A quelque centaines de mètres, Faysal Ouédraogo est en train de planter de la salade dans son périmètre situé au bord du barrage Kanazoé. A la différence d’ArounaTirouda, celui-ci arrose ses légumes à l’aide d’une motopompe. Selon M. Ouédraogo, la plupart des producteurs longeant les berges, cultivent à peu près les mêmes spéculations et s’en tirent à bon compte. Les techniciens en charge de l’agriculture au Yatenga certifient que l’activité maraichère demeure rentable, en dépit des difficultés rencontrées par les acteurs.
Le soutien de l’Etat, des ONG et de la science
Dans son élan d’accompagnement le gouvernement a fortement subventionné le sac d’engrais à 12 000 frs CFA au lieu d’environ 27000 frs CFA sur le marché. Des sessions de formation sont initiées à leurs endroits. Et certains reçoivent gratuitement des intrants et du matériel. Sommaïla Badini, le directeur provincial de l’agriculture souligne justement la contribution significative de l’Etat et de ses partenaires, qui soulage un tant soit peu les producteurs maraichers. «Il y a la question de la transformation des produits en vue d’une meilleure commercialisation, d’où prochainement la mise en place des comptoirs d’achats par l’Etat. Ces stratégies permettront au fil du temps de trouver des solutions adéquates à ces questions.
En plus de l’accompagnement de l’Etat burkinabè, plusieurs partenaires provinciaux, régionaux, nationaux et internationaux soutiennent les maraichers à travers des organismes, associations, ONG, projets et programmes etc.
Trois difficultés majeures : intrants, conservation et écoulement
En ce qui concerne les contraintes liées à la cherté de la semence de la pomme de terre, le directeur Badini explique la situation par le fait que le Burkina ne produit pas cette semence. «Mais, il y’a de l’espoir qu’une solution soit trouvée car, au niveau de l’INERA, des réflexions sont menées afin de produire la semence de la pomme de terre au Burkina Faso», rassure-t-il. «Chaque année, nous nous acharnons au travail, afin de jouer pleinement ce rôle dans la culture de contre-saison», précise-t-il.
La chaine de production maraichère est également confrontée à de nombreuses autres difficultés. Quant à Lassané Gorgo, assis l’air soucieux dans son périmètre, il confie que leurs difficultés résident, depuis la production jusqu’à l’écoulement des produits maraichers. «Les difficultés majeures portent sur la cherté des intrants, la problématique de la conservation, la commercialisation», relève-t-il.

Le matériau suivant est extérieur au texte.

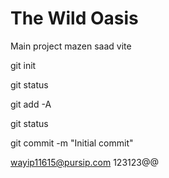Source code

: # The Wild Oasis

Main project mazen saad
vite

<!-- github -->

git init

git status

git add -A

git status

git commit -m "Initial commit"

<!-- email and password -->

wayip11615@pursip.com
123123@@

En effet, pour pallier au problème d’écoulement, depuis quelques années des journées promotionnelles ont été initiées dans la région du Nord. A Ouahigouya particulièrement, il s’agit de la journée du maraîcher. Mais tout porte à croire que le problème demeure toujours, selon les explications de la direction provinciale de l’agriculture et des aménagements hydrauliques du Yatenga. Au cours de la campagne maraichère 2017-2018, au total environ 3244 hectares de périmètre maraicher ont été emblavés. Les statistiques disponibles indiquaient que la production de l’oignon est à environ 33%, la pomme de terre, 24 %, la tomate 15 %, le haricot vert 14 % les autres spéculations 14 %. Pour la campagne en cours les données ne sont pas disponibles pour l’instant. Selon les estimations des techniciens les superficies seront sensiblement les mêmes. Par contre les rendements seront supérieurs à ceux de la campagne maraichère 2018 – 2019, au vu de la bonne pluviométrie enregistrée au cours de la campagne agricole. Selon le directeur provincial de l’agriculture et des aménagements hydrauliques (DPAAH) du Yatenga, Sommaïla Badini, la surproduction de la pomme de terre et de l’oignon est liée au fait que les producteurs cultivent ces spéculations pratiquement au même moment. M. Badini évoque également d’autres contraintes qui entravent l’épanouissement financier des maraichers. «Nous notons une faiblesse des capacités organisationnelles des producteurs, la non maitrise des itinéraires techniques de production et de conservation qui impacte la qualité des produits ainsi que leur durée de conservation, la méconnaissance des produits chimiques et leurs mauvaises utilisations qui limitent l’accès au marché international », explique-t-il. A cela, il ajoute le manque d’information sur le marché, la mévente du fait que les produits se retrouvent au même moment sur le marché, le faible accompagnement des acteurs par des projets et programmes et le faible accès aux structures de financement. Pour M. Badini, tous ces facteurs seraient la cause des pourrissements des produits et de la fixation arbitraire des prix par les acheteurs. C’est pourquoi le DPAAH-Yatenga lance un appel aux productrices et les producteurs à mieux s’organiser afin conquérir le marché national, voire international.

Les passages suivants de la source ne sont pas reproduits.